===== Task input =====

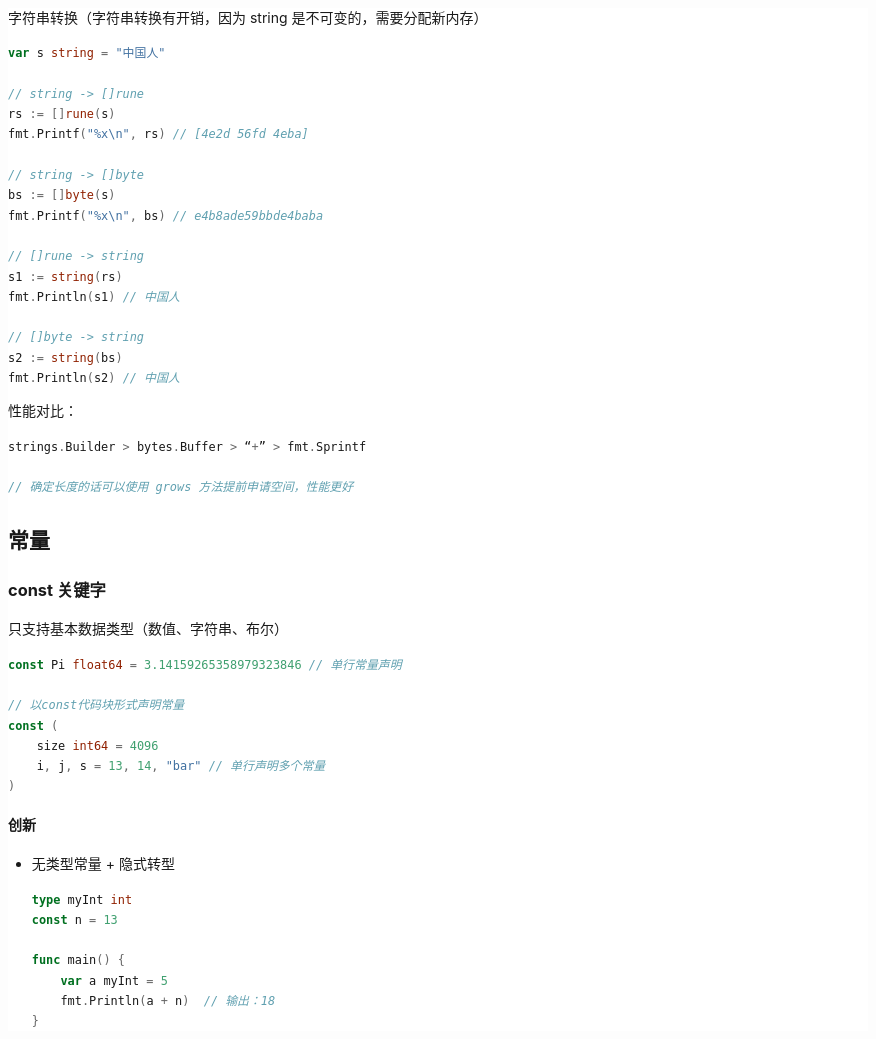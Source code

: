 字符串转换（字符串转换有开销，因为 string 是不可变的，需要分配新内存）

```go
var s string = "中国人"
                      
// string -> []rune
rs := []rune(s) 
fmt.Printf("%x\n", rs) // [4e2d 56fd 4eba]
                
// string -> []byte
bs := []byte(s) 
fmt.Printf("%x\n", bs) // e4b8ade59bbde4baba
                
// []rune -> string
s1 := string(rs)
fmt.Println(s1) // 中国人
                
// []byte -> string
s2 := string(bs)
fmt.Println(s2) // 中国人
```

性能对比：

```go
strings.Builder > bytes.Buffer > “+” > fmt.Sprintf

// 确定长度的话可以使用 grows 方法提前申请空间，性能更好
```



## 常量

### const 关键字

只支持基本数据类型（数值、字符串、布尔）

```go
const Pi float64 = 3.14159265358979323846 // 单行常量声明

// 以const代码块形式声明常量
const (
    size int64 = 4096
    i, j, s = 13, 14, "bar" // 单行声明多个常量
)
```

#### 创新

- 无类型常量 + 隐式转型

  ```go
  type myInt int
  const n = 13
  
  func main() {
      var a myInt = 5
      fmt.Println(a + n)  // 输出：18
  }
  ```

=====

• _Directions_: The word "Println" is the filter: copy every line of the listing above that contains it.

• _Result of this task_:
fmt.Println(s1) // 中国人
fmt.Println(s2) // 中国人
      fmt.Println(a + n)  // 输出：18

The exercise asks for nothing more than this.